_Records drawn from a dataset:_
_____

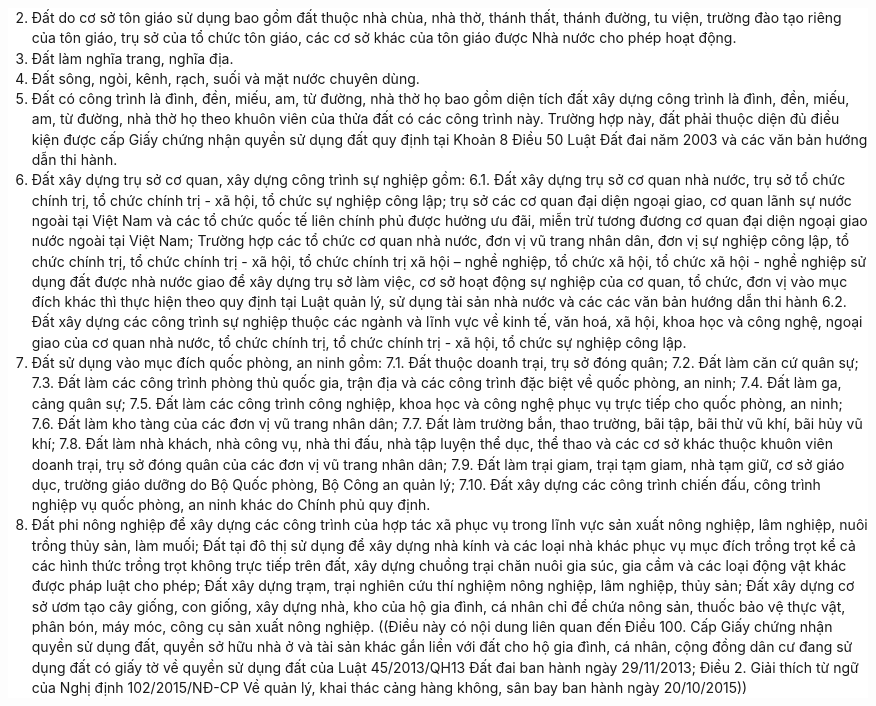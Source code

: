 2. Đất do cơ sở tôn giáo sử dụng bao gồm đất thuộc nhà chùa, nhà thờ, thánh thất, thánh đường, tu viện, trường đào tạo riêng của tôn giáo, trụ sở của tổ chức tôn giáo, các cơ sở khác của tôn giáo được Nhà nước cho phép hoạt động.
3. Đất làm nghĩa trang, nghĩa địa.
4. Đất sông, ngòi, kênh, rạch, suối và mặt nước chuyên dùng.
5. Đất có công trình là đình, đền, miếu, am, từ đường, nhà thờ họ bao gồm diện tích đất xây dựng công trình là đình, đền, miếu, am, từ đường, nhà thờ họ theo khuôn viên của thửa đất có các công trình này.
Trường hợp này, đất phải thuộc diện đủ điều kiện được cấp Giấy chứng nhận quyền sử dụng đất quy định tại Khoản 8 Điều 50 Luật Đất đai năm 2003 và các văn bản hướng dẫn thi hành.
6. Đất xây dựng trụ sở cơ quan, xây dựng công trình sự nghiệp gồm:
6.1. Đất xây dựng trụ sở cơ quan nhà nước, trụ sở tổ chức chính trị, tổ chức chính trị - xã hội, tổ chức sự nghiệp công lập; trụ sở các cơ quan đại diện ngoại giao, cơ quan lãnh sự nước ngoài tại Việt Nam và các tổ chức quốc tế liên chính phủ được hưởng ưu đãi, miễn trừ tương đương cơ quan đại diện ngoại giao nước ngoài tại Việt Nam;
Trường hợp các tổ chức cơ quan nhà nước, đơn vị vũ trang nhân dân, đơn vị sự nghiệp công lập, tổ chức chính trị, tổ chức chính trị - xã hội, tổ chức chính trị xã hội – nghề nghiệp, tổ chức xã hội, tổ chức xã hội - nghề nghiệp sử dụng đất được nhà nước giao để xây dựng trụ sở làm việc, cơ sở hoạt động sự nghiệp của cơ quan, tổ chức, đơn vị vào mục đích khác thì thực hiện theo quy định tại Luật quản lý, sử dụng tài sản nhà nước và các các văn bản hướng dẫn thi hành
6.2. Đất xây dựng các công trình sự nghiệp thuộc các ngành và lĩnh vực về kinh tế, văn hoá, xã hội, khoa học và công nghệ, ngoại giao của cơ quan nhà nước, tổ chức chính trị, tổ chức chính trị - xã hội, tổ chức sự nghiệp công lập.
7. Đất sử dụng vào mục đích quốc phòng, an ninh gồm:
7.1. Đất thuộc doanh trại, trụ sở đóng quân;
7.2. Đất làm căn cứ quân sự;
7.3. Đất làm các công trình phòng thủ quốc gia, trận địa và các công trình đặc biệt về quốc phòng, an ninh;
7.4. Đất làm ga, cảng quân sự;
7.5. Đất làm các công trình công nghiệp, khoa học và công nghệ phục vụ trực tiếp cho quốc phòng, an ninh;
7.6. Đất làm kho tàng của các đơn vị vũ trang nhân dân;
7.7. Đất làm trường bắn, thao trường, bãi tập, bãi thử vũ khí, bãi hủy vũ khí;
7.8. Đất làm nhà khách, nhà công vụ, nhà thi đấu, nhà tập luyện thể dục, thể thao và các cơ sở khác thuộc khuôn viên doanh trại, trụ sở đóng quân của các đơn vị vũ trang nhân dân;
7.9. Đất làm trại giam, trại tạm giam, nhà tạm giữ, cơ sở giáo dục, trường giáo dưỡng do Bộ Quốc phòng, Bộ Công an quản lý;
7.10. Đất xây dựng các công trình chiến đấu, công trình nghiệp vụ quốc phòng, an ninh khác do Chính phủ quy định.
8. Đất phi nông nghiệp để xây dựng các công trình của hợp tác xã phục vụ trong lĩnh vực sản xuất nông nghiệp, lâm nghiệp, nuôi trồng thủy sản, làm muối; Đất tại đô thị sử dụng để xây dựng nhà kính và các loại nhà khác phục vụ mục đích trồng trọt kể cả các hình thức trồng trọt không trực tiếp trên đất, xây dựng chuồng trại chăn nuôi gia súc, gia cầm và các loại động vật khác được pháp luật cho phép; Đất xây dựng trạm, trại nghiên cứu thí nghiệm nông nghiệp, lâm nghiệp, thủy sản; Đất xây dựng cơ sở ươm tạo cây giống, con giống, xây dựng nhà, kho của hộ gia đình, cá nhân chỉ để chứa nông sản, thuốc bảo vệ thực vật, phân bón, máy móc, công cụ sản xuất nông nghiệp.
((Điều này có nội dung liên quan đến Điều 100. Cấp Giấy chứng nhận quyền sử dụng đất, quyền sở hữu nhà ở và tài sản khác gắn liền với đất cho hộ gia đình, cá nhân, cộng đồng dân cư đang sử dụng đất có giấy tờ về quyền sử dụng đất của Luật 45/2013/QH13 Đất đai ban hành ngày 29/11/2013; Điều 2. Giải thích từ ngữ của Nghị định 102/2015/NĐ-CP Về quản lý, khai thác cảng hàng không, sân bay ban hành ngày 20/10/2015))
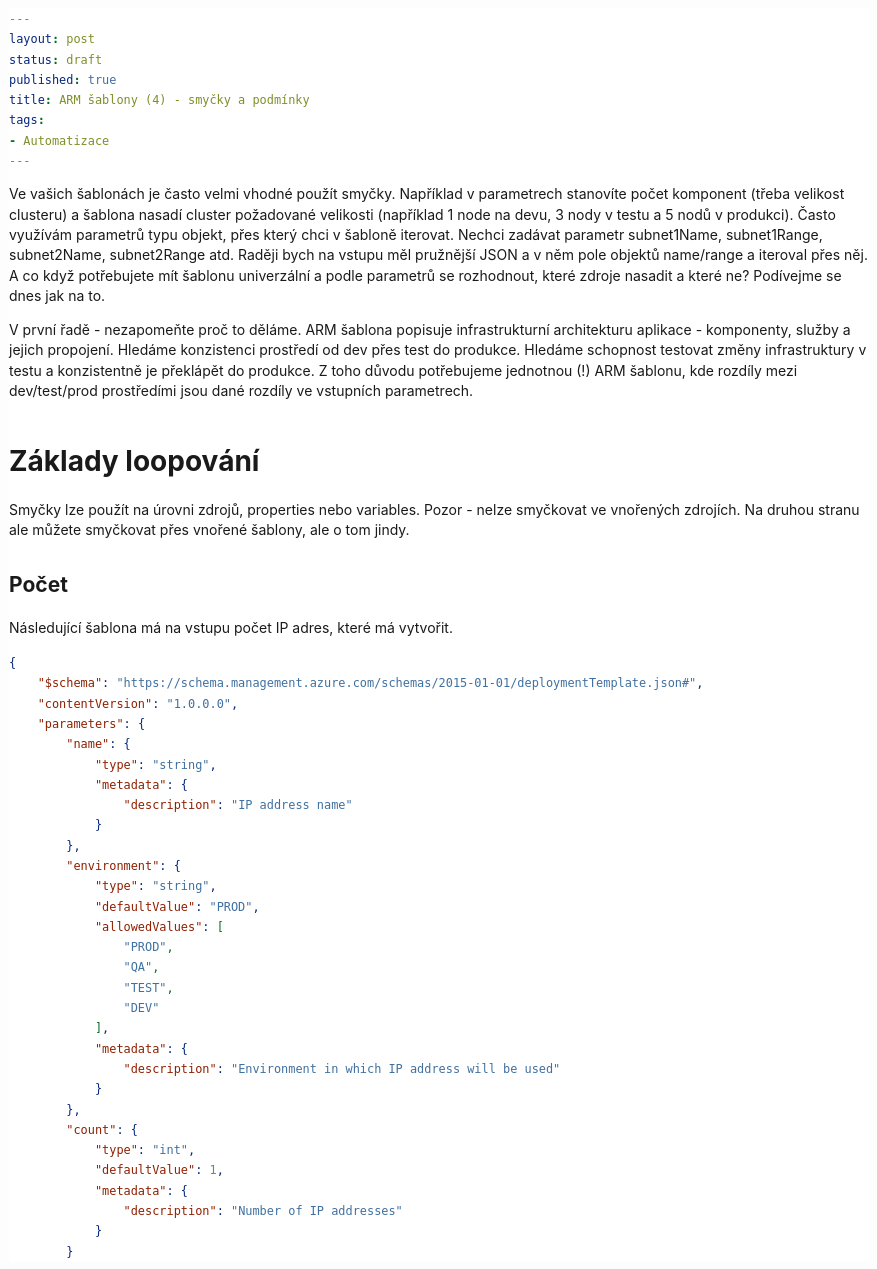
 ```yaml
---
layout: post
status: draft
published: true
title: ARM šablony (4) - smyčky a podmínky
tags:
- Automatizace
---
```

Ve vašich šablonách je často velmi vhodné použít smyčky. Například v parametrech stanovíte počet komponent (třeba velikost clusteru) a šablona nasadí cluster požadované velikosti (například 1 node na devu, 3 nody v testu a 5 nodů v produkci). Často využívám parametrů typu objekt, přes který chci v šabloně iterovat. Nechci zadávat parametr subnet1Name, subnet1Range, subnet2Name, subnet2Range atd. Raději bych na vstupu měl pružnější JSON a v něm pole objektů name/range a iteroval přes něj. A co když potřebujete mít šablonu univerzální a podle parametrů se rozhodnout, které zdroje nasadit a které ne? Podívejme se dnes jak na to.

V první řadě - nezapomeňte proč to děláme. ARM šablona popisuje infrastrukturní architekturu aplikace - komponenty, služby a jejich propojení. Hledáme konzistenci prostředí od dev přes test do produkce. Hledáme schopnost testovat změny infrastruktury v testu a konzistentně je překlápět do produkce. Z toho důvodu potřebujeme jednotnou (!) ARM šablonu, kde rozdíly mezi dev/test/prod prostředími jsou dané rozdíly ve vstupních parametrech.

# Základy loopování

Smyčky lze použít na úrovni zdrojů, properties nebo variables. Pozor - nelze smyčkovat ve vnořených zdrojích. Na druhou stranu ale můžete smyčkovat přes vnořené šablony, ale o tom jindy. 

## Počet

Následující šablona má na vstupu počet IP adres, které má vytvořit.

```json
{
    "$schema": "https://schema.management.azure.com/schemas/2015-01-01/deploymentTemplate.json#",
    "contentVersion": "1.0.0.0",
    "parameters": {
        "name": {
            "type": "string",
            "metadata": {
                "description": "IP address name"
            }
        },
        "environment": {
            "type": "string",
            "defaultValue": "PROD",
            "allowedValues": [
                "PROD",
                "QA",
                "TEST",
                "DEV"
            ],
            "metadata": {
                "description": "Environment in which IP address will be used"
            }
        },
        "count": {
            "type": "int",
            "defaultValue": 1,
            "metadata": {
                "description": "Number of IP addresses"
            }
        }
```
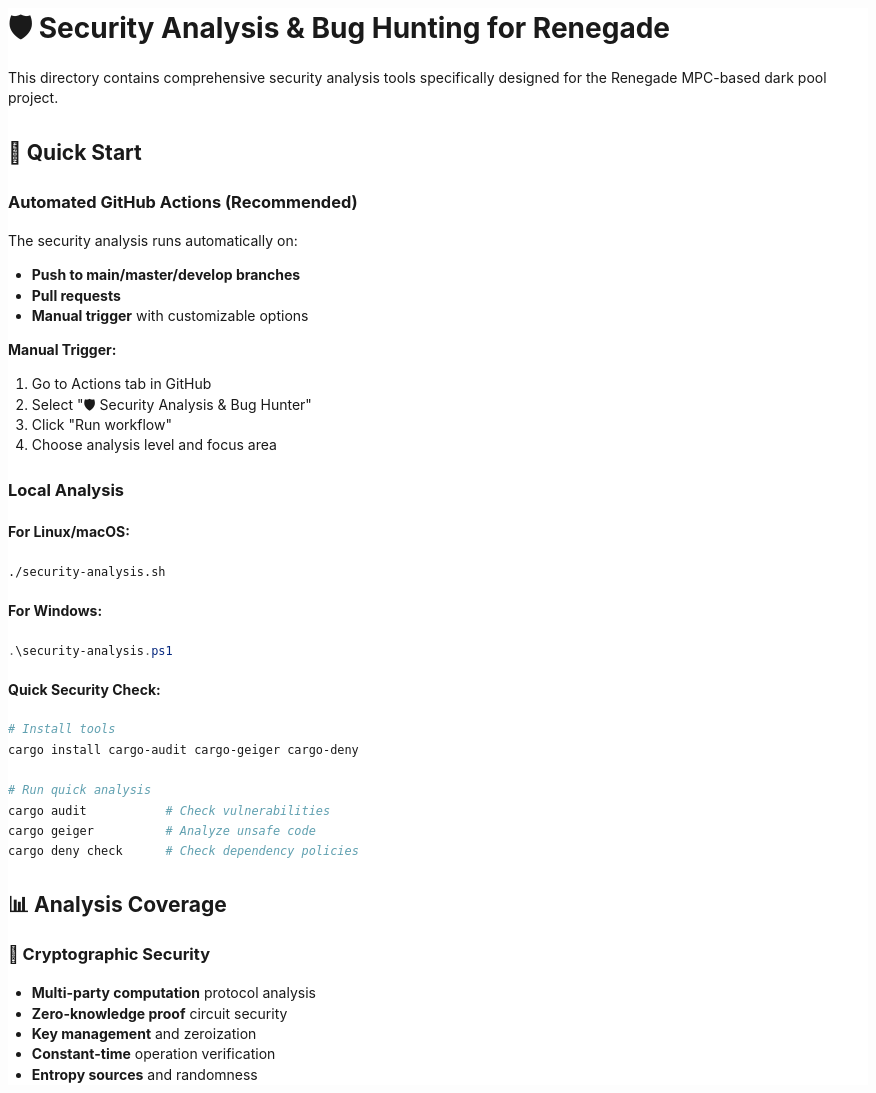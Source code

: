 # 🛡️ Security Analysis & Bug Hunting for Renegade

This directory contains comprehensive security analysis tools specifically designed for the Renegade MPC-based dark pool project.

## 🎯 Quick Start

### Automated GitHub Actions (Recommended)

The security analysis runs automatically on:
- **Push to main/master/develop branches**
- **Pull requests**
- **Manual trigger** with customizable options

**Manual Trigger:**
1. Go to Actions tab in GitHub
2. Select "🛡️ Security Analysis & Bug Hunter"
3. Click "Run workflow"
4. Choose analysis level and focus area

### Local Analysis

#### For Linux/macOS:
```bash
./security-analysis.sh
```

#### For Windows:
```powershell
.\security-analysis.ps1
```

#### Quick Security Check:
```bash
# Install tools
cargo install cargo-audit cargo-geiger cargo-deny

# Run quick analysis
cargo audit           # Check vulnerabilities
cargo geiger          # Analyze unsafe code
cargo deny check      # Check dependency policies
```

## 📊 Analysis Coverage

### 🔐 Cryptographic Security
- **Multi-party computation** protocol analysis
- **Zero-knowledge proof** circuit security
- **Key management** and zeroization
- **Constant-time** operation verification
- **Entropy sources** and randomness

_____

_YOUR INSTRUCTIONS:_
Check each line of the records for the string "cargo" and state how many lines contain it. Give only the number.

_SOLUTION FOR THIS PROBLEM:_
4